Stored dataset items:
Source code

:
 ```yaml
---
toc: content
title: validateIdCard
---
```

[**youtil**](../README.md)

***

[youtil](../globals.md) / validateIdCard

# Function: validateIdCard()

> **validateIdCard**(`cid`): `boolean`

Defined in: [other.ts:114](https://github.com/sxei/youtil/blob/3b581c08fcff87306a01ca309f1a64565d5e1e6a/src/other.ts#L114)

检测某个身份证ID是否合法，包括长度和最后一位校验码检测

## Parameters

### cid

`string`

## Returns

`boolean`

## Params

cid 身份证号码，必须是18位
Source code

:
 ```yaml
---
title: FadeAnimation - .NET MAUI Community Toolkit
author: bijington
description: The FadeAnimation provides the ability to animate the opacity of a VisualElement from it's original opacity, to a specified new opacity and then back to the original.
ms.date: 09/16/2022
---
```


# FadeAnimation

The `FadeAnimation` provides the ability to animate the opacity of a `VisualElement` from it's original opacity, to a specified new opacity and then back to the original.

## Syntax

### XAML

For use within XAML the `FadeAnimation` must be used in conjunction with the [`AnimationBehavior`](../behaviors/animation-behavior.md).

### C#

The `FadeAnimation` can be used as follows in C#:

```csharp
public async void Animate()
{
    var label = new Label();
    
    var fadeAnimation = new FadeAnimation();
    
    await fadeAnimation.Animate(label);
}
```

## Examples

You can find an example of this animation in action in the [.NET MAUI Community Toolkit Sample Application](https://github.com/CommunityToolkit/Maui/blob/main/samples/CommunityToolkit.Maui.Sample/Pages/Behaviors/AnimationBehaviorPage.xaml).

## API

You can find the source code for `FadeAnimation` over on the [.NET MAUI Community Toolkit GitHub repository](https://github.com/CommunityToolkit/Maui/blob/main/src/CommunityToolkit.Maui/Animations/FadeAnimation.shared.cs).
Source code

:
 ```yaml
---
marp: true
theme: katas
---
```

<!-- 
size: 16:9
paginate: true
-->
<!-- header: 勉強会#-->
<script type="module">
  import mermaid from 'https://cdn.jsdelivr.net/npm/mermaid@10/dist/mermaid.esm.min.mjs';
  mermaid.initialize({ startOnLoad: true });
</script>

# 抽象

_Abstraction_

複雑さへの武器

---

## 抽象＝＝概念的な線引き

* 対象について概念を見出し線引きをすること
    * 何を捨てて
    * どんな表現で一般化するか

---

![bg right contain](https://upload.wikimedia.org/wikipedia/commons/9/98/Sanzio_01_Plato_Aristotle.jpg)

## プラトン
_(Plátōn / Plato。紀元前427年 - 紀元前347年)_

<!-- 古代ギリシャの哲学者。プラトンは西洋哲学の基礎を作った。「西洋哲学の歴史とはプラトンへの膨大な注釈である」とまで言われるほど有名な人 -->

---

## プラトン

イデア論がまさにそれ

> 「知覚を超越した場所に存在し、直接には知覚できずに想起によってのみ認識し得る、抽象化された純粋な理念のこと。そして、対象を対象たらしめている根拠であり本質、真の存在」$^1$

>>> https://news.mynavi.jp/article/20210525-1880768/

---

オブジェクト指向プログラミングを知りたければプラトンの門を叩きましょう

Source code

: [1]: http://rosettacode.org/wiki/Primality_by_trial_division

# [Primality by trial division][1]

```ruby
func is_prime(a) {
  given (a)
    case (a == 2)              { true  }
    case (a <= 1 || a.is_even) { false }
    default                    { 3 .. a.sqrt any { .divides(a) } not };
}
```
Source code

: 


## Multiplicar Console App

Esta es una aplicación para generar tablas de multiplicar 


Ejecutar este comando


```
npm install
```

▸ **Work order**:
Restate every entry above word for word.

▸ **Solved exercise**:
Source code

:
 ```yaml
---
toc: content
title: validateIdCard
---
```

[**youtil**](../README.md)

***

[youtil](../globals.md) / validateIdCard

# Function: validateIdCard()

> **validateIdCard**(`cid`): `boolean`

Defined in: [other.ts:114](https://github.com/sxei/youtil/blob/3b581c08fcff87306a01ca309f1a64565d5e1e6a/src/other.ts#L114)

检测某个身份证ID是否合法，包括长度和最后一位校验码检测

## Parameters

### cid

`string`

## Returns

`boolean`

## Params

cid 身份证号码，必须是18位
Source code

:
 ```yaml
---
title: FadeAnimation - .NET MAUI Community Toolkit
author: bijington
description: The FadeAnimation provides the ability to animate the opacity of a VisualElement from it's original opacity, to a specified new opacity and then back to the original.
ms.date: 09/16/2022
---
```


# FadeAnimation

The `FadeAnimation` provides the ability to animate the opacity of a `VisualElement` from it's original opacity, to a specified new opacity and then back to the original.

## Syntax

### XAML

For use within XAML the `FadeAnimation` must be used in conjunction with the [`AnimationBehavior`](../behaviors/animation-behavior.md).

### C#

The `FadeAnimation` can be used as follows in C#:

```csharp
public async void Animate()
{
    var label = new Label();
    
    var fadeAnimation = new FadeAnimation();
    
    await fadeAnimation.Animate(label);
}
```

## Examples

You can find an example of this animation in action in the [.NET MAUI Community Toolkit Sample Application](https://github.com/CommunityToolkit/Maui/blob/main/samples/CommunityToolkit.Maui.Sample/Pages/Behaviors/AnimationBehaviorPage.xaml).

## API

You can find the source code for `FadeAnimation` over on the [.NET MAUI Community Toolkit GitHub repository](https://github.com/CommunityToolkit/Maui/blob/main/src/CommunityToolkit.Maui/Animations/FadeAnimation.shared.cs).
Source code

:
 ```yaml
---
marp: true
theme: katas
---
```

<!-- 
size: 16:9
paginate: true
-->
<!-- header: 勉強会#-->
<script type="module">
  import mermaid from 'https://cdn.jsdelivr.net/npm/mermaid@10/dist/mermaid.esm.min.mjs';
  mermaid.initialize({ startOnLoad: true });
</script>

# 抽象

_Abstraction_

複雑さへの武器

---

## 抽象＝＝概念的な線引き

* 対象について概念を見出し線引きをすること
    * 何を捨てて
    * どんな表現で一般化するか

---

![bg right contain](https://upload.wikimedia.org/wikipedia/commons/9/98/Sanzio_01_Plato_Aristotle.jpg)

## プラトン
_(Plátōn / Plato。紀元前427年 - 紀元前347年)_

<!-- 古代ギリシャの哲学者。プラトンは西洋哲学の基礎を作った。「西洋哲学の歴史とはプラトンへの膨大な注釈である」とまで言われるほど有名な人 -->

---

## プラトン

イデア論がまさにそれ

> 「知覚を超越した場所に存在し、直接には知覚できずに想起によってのみ認識し得る、抽象化された純粋な理念のこと。そして、対象を対象たらしめている根拠であり本質、真の存在」$^1$

>>> https://news.mynavi.jp/article/20210525-1880768/

---

オブジェクト指向プログラミングを知りたければプラトンの門を叩きましょう

Source code

: [1]: http://rosettacode.org/wiki/Primality_by_trial_division

# [Primality by trial division][1]

```ruby
func is_prime(a) {
  given (a)
    case (a == 2)              { true  }
    case (a <= 1 || a.is_even) { false }
    default                    { 3 .. a.sqrt any { .divides(a) } not };
}
```
Source code

: 


## Multiplicar Console App

Esta es una aplicación para generar tablas de multiplicar 


Ejecutar este comando


```
npm install
```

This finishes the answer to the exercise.